そこの窓口で希望を言えば、コンピューターで空席を探してくれた。早めに頼めば、日本で旅行社を通じて探したときは、みな満席だった場合も、たいてい座席がとれた。これは特別列車が次つぎに仕立てられたかららしい。
 しかし、間ぎわになって探した場合は満席のこともあった。
 オランダ対メキシコの試合を、サンテチエンヌに見に行ったときは、メディアセンターでは、予約がとれなかった。
 そこで、当日の朝早く始発駅に行って切符売揚のコンピューターで探してもらった。そうしたら、ちょうどいい列車の席が一つ空いていた。
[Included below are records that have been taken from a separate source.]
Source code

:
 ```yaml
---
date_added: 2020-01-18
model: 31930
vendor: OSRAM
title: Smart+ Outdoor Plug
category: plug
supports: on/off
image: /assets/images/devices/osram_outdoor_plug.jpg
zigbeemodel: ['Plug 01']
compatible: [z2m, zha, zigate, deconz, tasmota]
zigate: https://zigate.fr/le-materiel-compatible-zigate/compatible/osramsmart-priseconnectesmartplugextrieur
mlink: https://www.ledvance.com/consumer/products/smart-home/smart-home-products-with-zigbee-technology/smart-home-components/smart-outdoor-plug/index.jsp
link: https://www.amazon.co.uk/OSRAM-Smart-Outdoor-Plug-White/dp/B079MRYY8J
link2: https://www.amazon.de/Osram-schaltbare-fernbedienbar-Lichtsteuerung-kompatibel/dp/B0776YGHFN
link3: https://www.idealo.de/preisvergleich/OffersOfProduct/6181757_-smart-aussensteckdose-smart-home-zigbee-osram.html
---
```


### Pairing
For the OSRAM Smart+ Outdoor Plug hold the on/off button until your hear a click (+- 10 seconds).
 これは、車室内の、ちゃんとした座席ではなくて、車両と車両のつなぎ目の近くにある車室外の予備席だった。折り畳み式の椅子に座っていたら、空席ができたときに車掌さんが案内してくれる仕組みである。乗り遅れたお客さんがいたり、急にキャンセルが出たりして、席が空くこともあるわけである。
 乗ってみたら、その列車はオランダとメキシコの団体客のための特別列車だった。オレンジ色とグリーンのシャツを着たサポーターたちが発車のときから盛り上がっていて、ぼくは最後まで予備席のままだった。